▶ _EXTRACTED RECORDS_:
Content starts

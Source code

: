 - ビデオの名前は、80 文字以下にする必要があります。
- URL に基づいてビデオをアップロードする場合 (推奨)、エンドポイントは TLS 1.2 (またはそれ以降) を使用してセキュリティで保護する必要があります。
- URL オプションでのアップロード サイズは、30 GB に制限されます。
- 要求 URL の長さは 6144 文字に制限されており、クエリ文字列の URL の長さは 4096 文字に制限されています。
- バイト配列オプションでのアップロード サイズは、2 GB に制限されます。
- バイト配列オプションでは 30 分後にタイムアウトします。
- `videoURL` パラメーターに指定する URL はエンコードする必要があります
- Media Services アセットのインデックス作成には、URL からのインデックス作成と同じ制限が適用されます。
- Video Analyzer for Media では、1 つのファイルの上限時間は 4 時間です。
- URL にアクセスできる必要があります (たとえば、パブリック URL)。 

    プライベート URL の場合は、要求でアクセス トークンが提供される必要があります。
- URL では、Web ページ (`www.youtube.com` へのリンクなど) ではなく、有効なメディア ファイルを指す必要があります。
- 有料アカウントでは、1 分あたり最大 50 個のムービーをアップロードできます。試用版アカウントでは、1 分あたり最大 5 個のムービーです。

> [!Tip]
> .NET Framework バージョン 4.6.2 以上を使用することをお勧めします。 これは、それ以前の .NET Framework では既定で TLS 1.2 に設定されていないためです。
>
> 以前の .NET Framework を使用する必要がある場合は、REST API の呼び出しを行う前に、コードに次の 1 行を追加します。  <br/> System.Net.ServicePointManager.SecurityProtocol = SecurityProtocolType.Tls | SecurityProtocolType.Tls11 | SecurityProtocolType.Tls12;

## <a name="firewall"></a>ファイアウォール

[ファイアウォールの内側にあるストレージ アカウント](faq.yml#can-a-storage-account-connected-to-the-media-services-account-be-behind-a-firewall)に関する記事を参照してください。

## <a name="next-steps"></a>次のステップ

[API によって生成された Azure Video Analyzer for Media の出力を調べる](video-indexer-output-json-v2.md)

Content ends

▶ _DESCRIPTION OF THE TASK_:
Go through the listing above and copy each line where the string "name" appears.

▶ _WRITTEN RESPONSE_:
## <a name="firewall"></a>ファイアウォール
## <a name="next-steps"></a>次のステップ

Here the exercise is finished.